>>

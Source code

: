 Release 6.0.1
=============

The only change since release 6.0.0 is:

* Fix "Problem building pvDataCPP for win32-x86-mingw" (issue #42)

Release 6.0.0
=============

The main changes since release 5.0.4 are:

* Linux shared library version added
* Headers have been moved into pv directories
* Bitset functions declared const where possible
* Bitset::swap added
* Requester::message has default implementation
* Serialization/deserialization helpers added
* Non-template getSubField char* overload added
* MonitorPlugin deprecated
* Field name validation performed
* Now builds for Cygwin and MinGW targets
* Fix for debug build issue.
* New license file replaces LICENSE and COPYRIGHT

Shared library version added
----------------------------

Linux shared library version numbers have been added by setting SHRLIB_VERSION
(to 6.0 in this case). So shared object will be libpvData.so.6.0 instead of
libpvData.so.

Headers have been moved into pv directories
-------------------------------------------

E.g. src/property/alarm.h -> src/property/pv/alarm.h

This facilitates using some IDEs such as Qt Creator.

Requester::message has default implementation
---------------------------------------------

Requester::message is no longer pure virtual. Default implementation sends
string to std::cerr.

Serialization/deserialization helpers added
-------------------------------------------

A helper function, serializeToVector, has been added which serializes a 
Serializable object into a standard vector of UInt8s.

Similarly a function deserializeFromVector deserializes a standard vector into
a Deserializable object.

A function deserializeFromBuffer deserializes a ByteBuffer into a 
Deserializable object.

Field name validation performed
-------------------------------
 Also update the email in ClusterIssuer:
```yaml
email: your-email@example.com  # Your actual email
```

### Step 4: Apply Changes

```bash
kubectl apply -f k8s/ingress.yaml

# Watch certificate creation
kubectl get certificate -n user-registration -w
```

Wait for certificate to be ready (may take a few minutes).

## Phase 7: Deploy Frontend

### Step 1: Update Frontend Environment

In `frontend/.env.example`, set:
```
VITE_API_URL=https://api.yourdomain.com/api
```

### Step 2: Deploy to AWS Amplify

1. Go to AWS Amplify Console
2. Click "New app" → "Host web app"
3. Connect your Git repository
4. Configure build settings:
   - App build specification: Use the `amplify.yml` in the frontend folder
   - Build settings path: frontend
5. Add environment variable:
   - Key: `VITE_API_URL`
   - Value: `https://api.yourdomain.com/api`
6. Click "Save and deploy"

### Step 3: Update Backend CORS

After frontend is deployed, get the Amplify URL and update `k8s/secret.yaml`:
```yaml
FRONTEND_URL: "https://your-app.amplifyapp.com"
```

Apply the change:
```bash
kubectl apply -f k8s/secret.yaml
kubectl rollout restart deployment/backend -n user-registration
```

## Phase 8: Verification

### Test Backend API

<<
>>

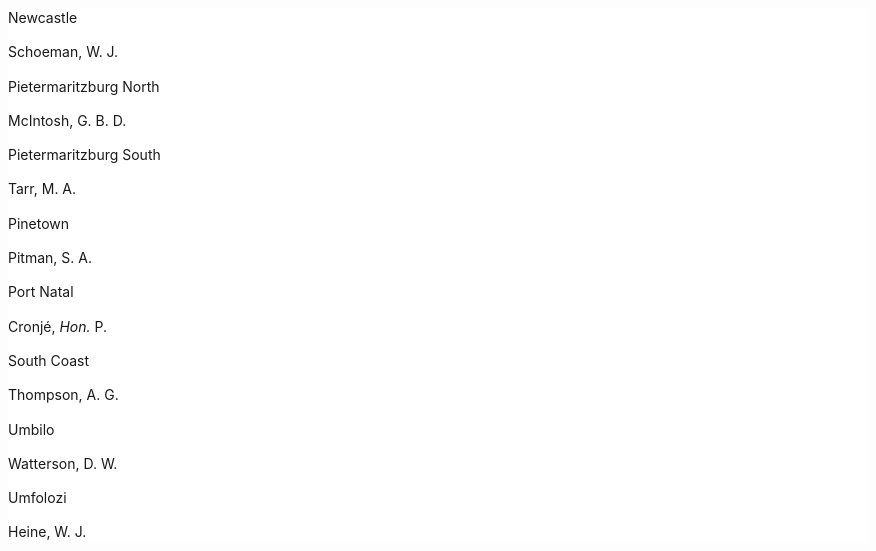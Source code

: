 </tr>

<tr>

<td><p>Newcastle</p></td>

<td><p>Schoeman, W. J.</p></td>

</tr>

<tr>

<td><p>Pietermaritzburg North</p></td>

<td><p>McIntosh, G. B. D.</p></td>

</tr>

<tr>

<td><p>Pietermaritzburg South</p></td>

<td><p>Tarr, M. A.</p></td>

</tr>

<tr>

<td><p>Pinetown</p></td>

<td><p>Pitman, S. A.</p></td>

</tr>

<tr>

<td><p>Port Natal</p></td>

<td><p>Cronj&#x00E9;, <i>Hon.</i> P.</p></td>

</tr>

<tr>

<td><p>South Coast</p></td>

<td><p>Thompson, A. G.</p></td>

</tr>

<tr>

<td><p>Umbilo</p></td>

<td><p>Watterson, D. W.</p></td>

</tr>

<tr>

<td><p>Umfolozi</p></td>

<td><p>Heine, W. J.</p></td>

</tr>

<<
>>

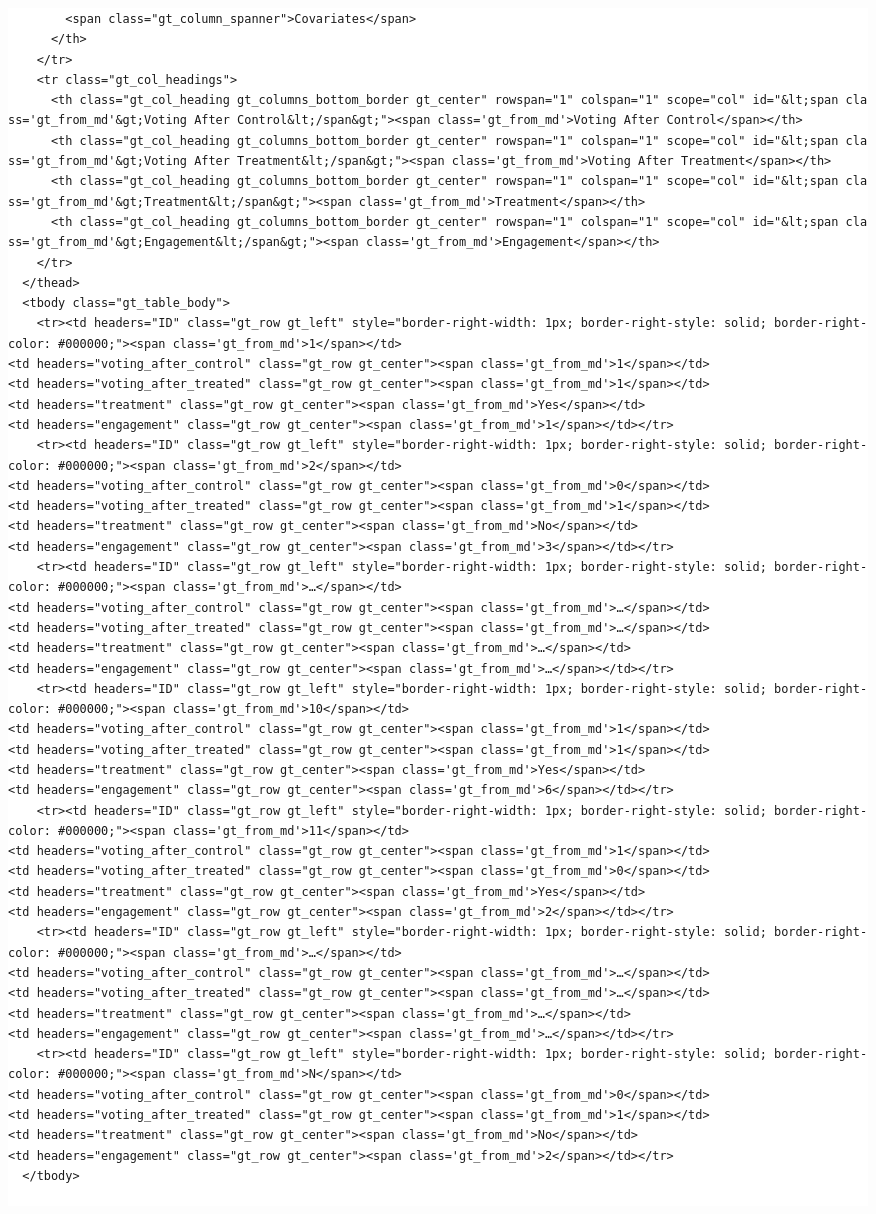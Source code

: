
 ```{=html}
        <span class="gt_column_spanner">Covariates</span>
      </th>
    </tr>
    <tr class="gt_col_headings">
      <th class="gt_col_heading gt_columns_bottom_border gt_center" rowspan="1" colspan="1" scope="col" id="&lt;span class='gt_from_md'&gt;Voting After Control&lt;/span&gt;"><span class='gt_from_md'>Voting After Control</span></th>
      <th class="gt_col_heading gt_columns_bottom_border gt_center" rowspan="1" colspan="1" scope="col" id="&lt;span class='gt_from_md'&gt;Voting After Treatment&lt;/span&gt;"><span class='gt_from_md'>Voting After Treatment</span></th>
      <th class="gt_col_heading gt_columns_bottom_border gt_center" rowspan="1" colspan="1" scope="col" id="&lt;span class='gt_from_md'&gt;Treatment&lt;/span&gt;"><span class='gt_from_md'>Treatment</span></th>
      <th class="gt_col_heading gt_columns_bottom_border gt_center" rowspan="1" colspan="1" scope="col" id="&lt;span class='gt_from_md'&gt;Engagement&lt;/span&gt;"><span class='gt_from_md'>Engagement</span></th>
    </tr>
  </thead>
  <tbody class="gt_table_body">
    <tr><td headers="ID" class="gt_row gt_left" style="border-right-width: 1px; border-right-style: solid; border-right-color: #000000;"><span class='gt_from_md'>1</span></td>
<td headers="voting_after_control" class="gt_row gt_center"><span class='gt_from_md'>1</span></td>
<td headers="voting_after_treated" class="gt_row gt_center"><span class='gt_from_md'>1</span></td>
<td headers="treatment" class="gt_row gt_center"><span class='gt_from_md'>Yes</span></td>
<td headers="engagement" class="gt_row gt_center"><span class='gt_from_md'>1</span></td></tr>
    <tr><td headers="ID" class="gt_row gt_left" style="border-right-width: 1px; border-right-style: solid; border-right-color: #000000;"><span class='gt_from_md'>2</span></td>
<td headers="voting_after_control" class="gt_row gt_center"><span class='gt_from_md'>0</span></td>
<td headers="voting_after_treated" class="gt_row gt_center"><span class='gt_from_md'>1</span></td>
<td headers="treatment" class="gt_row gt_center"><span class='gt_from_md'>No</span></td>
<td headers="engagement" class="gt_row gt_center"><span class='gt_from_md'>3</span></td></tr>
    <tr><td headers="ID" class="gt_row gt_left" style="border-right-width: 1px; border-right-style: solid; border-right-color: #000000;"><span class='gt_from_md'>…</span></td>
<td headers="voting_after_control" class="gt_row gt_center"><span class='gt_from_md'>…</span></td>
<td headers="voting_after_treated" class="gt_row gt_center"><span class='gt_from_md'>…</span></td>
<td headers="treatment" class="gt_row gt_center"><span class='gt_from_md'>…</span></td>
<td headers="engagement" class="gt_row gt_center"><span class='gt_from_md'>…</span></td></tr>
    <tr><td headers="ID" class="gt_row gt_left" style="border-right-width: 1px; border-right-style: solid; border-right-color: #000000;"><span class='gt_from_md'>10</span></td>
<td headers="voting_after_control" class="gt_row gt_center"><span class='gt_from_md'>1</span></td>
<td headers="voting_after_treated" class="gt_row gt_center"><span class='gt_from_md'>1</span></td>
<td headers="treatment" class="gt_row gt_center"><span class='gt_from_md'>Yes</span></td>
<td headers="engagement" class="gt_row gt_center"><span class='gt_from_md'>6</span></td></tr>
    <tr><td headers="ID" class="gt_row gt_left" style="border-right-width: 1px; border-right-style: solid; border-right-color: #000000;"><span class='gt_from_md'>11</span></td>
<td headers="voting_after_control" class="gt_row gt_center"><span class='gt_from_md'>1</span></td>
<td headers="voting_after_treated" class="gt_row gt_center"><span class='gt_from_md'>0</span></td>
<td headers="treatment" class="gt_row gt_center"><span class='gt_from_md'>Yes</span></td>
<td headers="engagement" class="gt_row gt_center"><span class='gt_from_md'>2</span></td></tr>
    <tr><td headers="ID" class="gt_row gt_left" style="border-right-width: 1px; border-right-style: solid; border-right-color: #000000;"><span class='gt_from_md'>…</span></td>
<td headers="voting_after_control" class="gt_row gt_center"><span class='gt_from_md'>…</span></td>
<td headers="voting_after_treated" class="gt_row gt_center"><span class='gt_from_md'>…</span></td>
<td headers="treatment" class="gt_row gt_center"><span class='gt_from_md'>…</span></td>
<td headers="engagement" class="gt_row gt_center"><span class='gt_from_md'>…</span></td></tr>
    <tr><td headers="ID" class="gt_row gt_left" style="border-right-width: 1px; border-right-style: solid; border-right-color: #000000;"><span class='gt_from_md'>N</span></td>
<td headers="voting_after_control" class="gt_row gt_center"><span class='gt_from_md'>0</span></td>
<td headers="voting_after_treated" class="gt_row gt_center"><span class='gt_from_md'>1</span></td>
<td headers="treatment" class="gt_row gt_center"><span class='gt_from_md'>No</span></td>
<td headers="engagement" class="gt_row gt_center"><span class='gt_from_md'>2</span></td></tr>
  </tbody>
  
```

<<

What lines of the data include the word "have"? Copy each of them.

_Written solution_
* Headers have been moved into pv directories
Linux shared library version numbers have been added by setting SHRLIB_VERSION
Headers have been moved into pv directories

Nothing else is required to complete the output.